Scores of children and young people released in latest Myanmar army discharge
YANGON, 7 August 2013 – The United Nations (UN) Resident Coordinator and UNICEF today welcomed the release of a further 68 children and young people from the Myanmar armed forces (“Tatmadaw’). Today’s release follows the recent release of 42 children and young adults exactly one month ago on the anniversary of an historic UN – Myanmar Government accord aimed at ensuring the discharge of all children from the Tatmadaw.
The release ceremony was attended by senior officials from the Tatmadaw, representatives of the Myanmar Ministry of Defence, Ministry of Social Welfare, Relief and Resettlement, Ministry of Immigration, and the UN Resident Coordinator and UNICEF as co-Chairs of the UN Country Taskforce* along with other Taskforce members including the International Labor Organisation (ILO), the United Nations High Commissioner for Refugees (UNHCR), Save the Children and World Vision.
Today’s release is the latest of four such releases under the auspices of an Action Plan agreed between the Myanmar Government and the UN Country Taskforce on monitoring and reporting grave child rights violations in accordance with UN Security Council Resolution 1612. “This discharge of 68 children and young people from the Tatmadaw comes less than a month after the last discharge and is a positive step towards the commitment by the Myanmar Government under the Action Plan to prevent and end the recruitment or use of children by the Tatmadaw,” said Ashok Nigam, UN Resident Coordinator for Myanmar.
“I have always said the military is not a place for a child to grow up.
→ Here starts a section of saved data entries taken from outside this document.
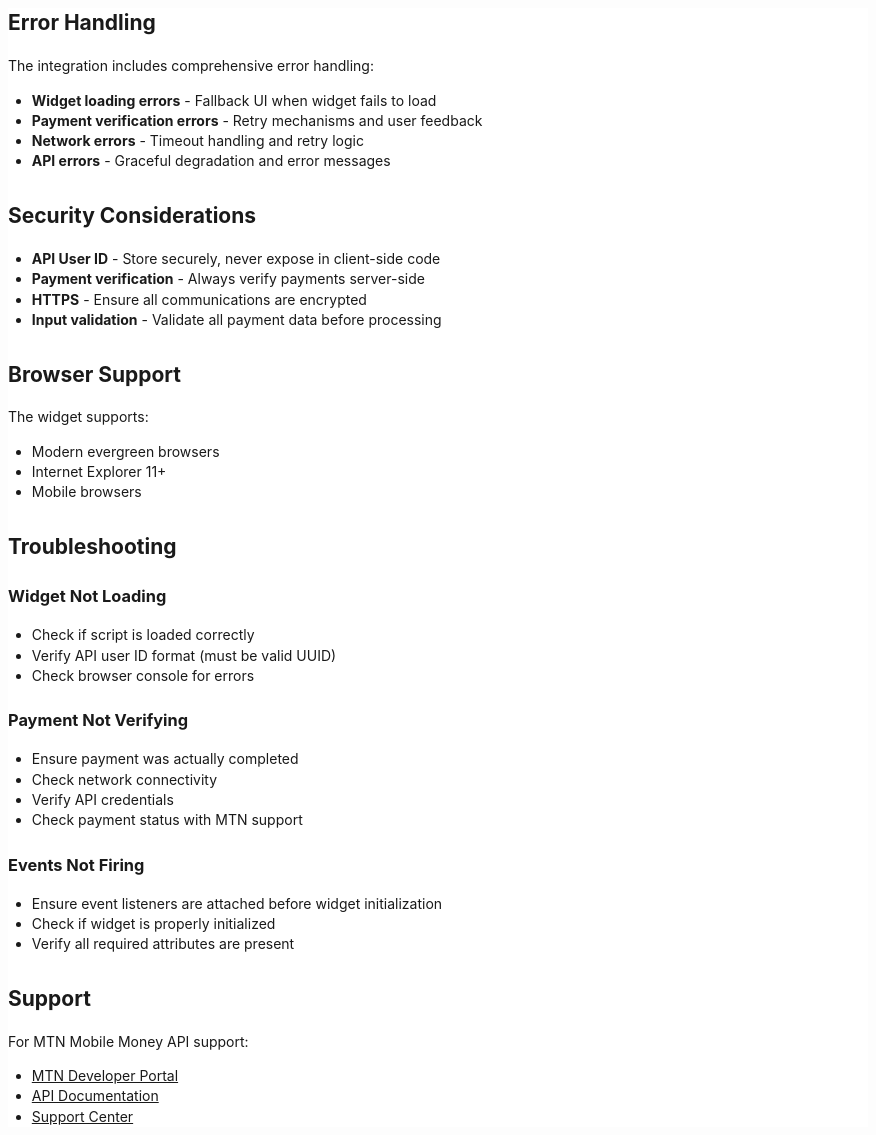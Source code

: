 ## Error Handling

The integration includes comprehensive error handling:

- **Widget loading errors** - Fallback UI when widget fails to load
- **Payment verification errors** - Retry mechanisms and user feedback
- **Network errors** - Timeout handling and retry logic
- **API errors** - Graceful degradation and error messages

## Security Considerations

- **API User ID** - Store securely, never expose in client-side code
- **Payment verification** - Always verify payments server-side
- **HTTPS** - Ensure all communications are encrypted
- **Input validation** - Validate all payment data before processing

## Browser Support

The widget supports:
- Modern evergreen browsers
- Internet Explorer 11+
- Mobile browsers

## Troubleshooting

### Widget Not Loading
- Check if script is loaded correctly
- Verify API user ID format (must be valid UUID)
- Check browser console for errors

### Payment Not Verifying
- Ensure payment was actually completed
- Check network connectivity
- Verify API credentials
- Check payment status with MTN support

### Events Not Firing
- Ensure event listeners are attached before widget initialization
- Check if widget is properly initialized
- Verify all required attributes are present

## Support

For MTN Mobile Money API support:
- [MTN Developer Portal](https://momodeveloper.mtn.com/)
- [API Documentation](https://momodeveloper.mtn.com/widget-api)
- [Support Center](https://momodeveloper.mtn.com/support)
We are very happy for the children and young people being discharged today. We congratulate them and wish them and their families well as they reunite”, Mr Nigam added.
Today’s discharge under the auspices of the Action Plan follows the release of 42 children and young people in July 2013, 24 children in February 2013, and a further 42 children in September 2012. “Over the past 13 months, the Tatmadaw has discharged 176 children and young people formerly used and recruited as children to jubilant families and friends,” said Shalini Bahuguna, UNICEF Myanmar’s Deputy Representative in Yangon.
“Today’s release is the largest since the UN signed an historic agreement with the Myanmar Government and the Tatmadaw in June 2012 to end the use and recruitment of all and any children by the armed forces for all time,” Ms Bahuguna continued. “We welcome today’s release and further encourage the Myanmar Government and the Tatmadaw to continue accelerating identification and registration so that all children are discharged as a matter of urgency”, she said. “The time has come for the mass release of all children from the Myanmar armed forces”, Ms Bahuguna added.
“The Myanmar Government should also now ratify the Optional Protocol to the Convention on the Rights of the Child on involvement of children in armed conflicts to bolster these current positive actions,” Ms Bahuguna said.
In accordance with UN Security Council Resolution 1612 and the Convention on the Rights of the Child, the UN Resident Coordinator and UNICEF also continue to strongly urge all non-state armed groups in Myanmar listed in the Annexure to the UN Secretary-General’s latest report (2013) to immediately end the use and recruitment of children. [ends]
The six grave violations monitored and reported are:
• killing or maiming of children
The Tatmadaw (together with its integrated border guard forces) is listed in Annexure 1 alongside 7 other non-state armed group persistent perpetrators in Myanmar in the latest report (2013) of the UN Secretary-General on children and armed conflict as follows:
1. Democratic Karen Benevolent Army (DKBA)
*The UN Country Taskforce in Myanmar includes the UN Resident Coordinator, UNICEF, UNHCR, ILO, UN OCHA, UNDP, WFP, UNFPA, Save the Children and World Vision. The taskforce continues its efforts with the Myanmar Government and the Tatmadaw towards the full implementation of commitments made under the UN Security Council Resolution 1612 Action Plan in Myanmar.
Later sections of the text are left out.